Assortment planning in Furniture & Home: the gaps your style-level reports can't see

Style-level sofa reports hide the attribute breaks that actually drive furniture demand. Here's how to see the white space and fix the data underneath.

Assortment planning in Furniture & Home: the gaps your style-level reports can't see

A merchandising team at a mid-size furniture retailer pulls up the quarterly sectional report. Style 4410 is a top performer. Style 4410 stays in the line. That's the whole analysis, because that's the level the report was built at. Nobody asks why 4410 sells and 4180 doesn't, because the report can't see inside a style. It sees a name and a sales number, not the seat depth, fill type, or fabric performance rating that actually explains the gap.

That's the problem with assortment planning built on style-level or even SKU-level rollups in furniture and home.
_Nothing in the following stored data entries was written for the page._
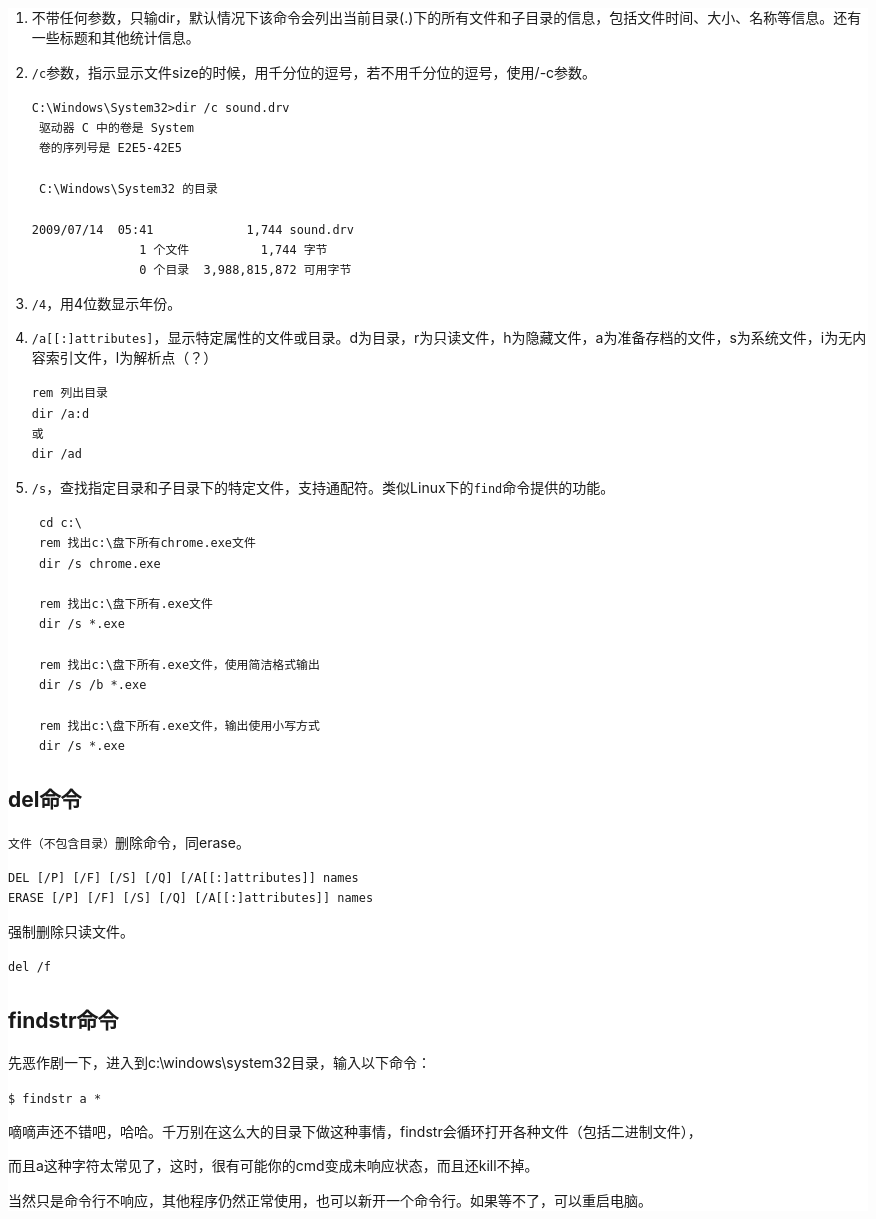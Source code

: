 1.  不带任何参数，只输dir，默认情况下该命令会列出当前目录(.)下的所有文件和子目录的信息，包括文件时间、大小、名称等信息。还有一些标题和其他统计信息。
2.  `/c`参数，指示显示文件size的时候，用千分位的逗号，若不用千分位的逗号，使用/-c参数。

        C:\Windows\System32>dir /c sound.drv
         驱动器 C 中的卷是 System
         卷的序列号是 E2E5-42E5

         C:\Windows\System32 的目录

        2009/07/14  05:41             1,744 sound.drv
                       1 个文件          1,744 字节
                       0 个目录  3,988,815,872 可用字节

3.  `/4`，用4位数显示年份。
4.  `/a[[:]attributes]`，显示特定属性的文件或目录。d为目录，r为只读文件，h为隐藏文件，a为准备存档的文件，s为系统文件，i为无内容索引文件，l为解析点（？）

        rem 列出目录
        dir /a:d
        或
        dir /ad
5. `/s`，查找指定目录和子目录下的特定文件，支持通配符。类似Linux下的`find`命令提供的功能。

        cd c:\
        rem 找出c:\盘下所有chrome.exe文件
        dir /s chrome.exe

        rem 找出c:\盘下所有.exe文件
        dir /s *.exe

        rem 找出c:\盘下所有.exe文件，使用简洁格式输出
        dir /s /b *.exe

        rem 找出c:\盘下所有.exe文件，输出使用小写方式
        dir /s *.exe


## del命令

`文件（不包含目录）`删除命令，同erase。

    DEL [/P] [/F] [/S] [/Q] [/A[[:]attributes]] names
    ERASE [/P] [/F] [/S] [/Q] [/A[[:]attributes]] names

强制删除只读文件。

    del /f


## findstr命令

先恶作剧一下，进入到c:\\windows\\system32目录，输入以下命令：

    $ findstr a *

嘀嘀声还不错吧，哈哈。千万别在这么大的目录下做这种事情，findstr会循环打开各种文件（包括二进制文件），

而且a这种字符太常见了，这时，很有可能你的cmd变成未响应状态，而且还kill不掉。

当然只是命令行不响应，其他程序仍然正常使用，也可以新开一个命令行。如果等不了，可以重启电脑。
A "style" is really a bundle of attribute values, and different bundles perform wildly differently even within the same style name. Two sectionals with the same silhouette but different cushion fill can have a 15-point difference in sell-through, and a style-level report averages them into one number that describes neither.

What a rollup actually hides

Furniture has more attribute depth than almost any other retail category: frame material, cushion fill (foam density, down blend, fiber wrap), fabric or leather grade, performance/cleanability rating, seat depth, arm style, finish, and dimensional footprint, often stacked on a single SKU. When those attributes live as free text in a PDM export ("performance fabric," "easy-clean," "stain-resistant" all meaning roughly the same thing, entered by three different vendors) or are simply missing for a third of the catalog, a planning system can't group by them. It can only group by category and style name. So it reports what it can see, and what it can see is coarser than the thing driving demand.

This is not a new insight in assortment theory. Marshall Fisher and Ramnath Vaidyanathan's widely cited demand estimation procedure for retail assortment optimization treats a SKU as a bundle of attribute levels and estimates the demand share of each level separately, then reconstructs SKU-level demand from the combination. The method exists because attribute-level demand shares are more stable and more explanatory than SKU-level sales history alone, especially in categories with heavy variation like furniture. The practical version of that idea, for a merchandising team without a demand-science group, is simpler: build the report at the attribute-value level before you build it at the style level.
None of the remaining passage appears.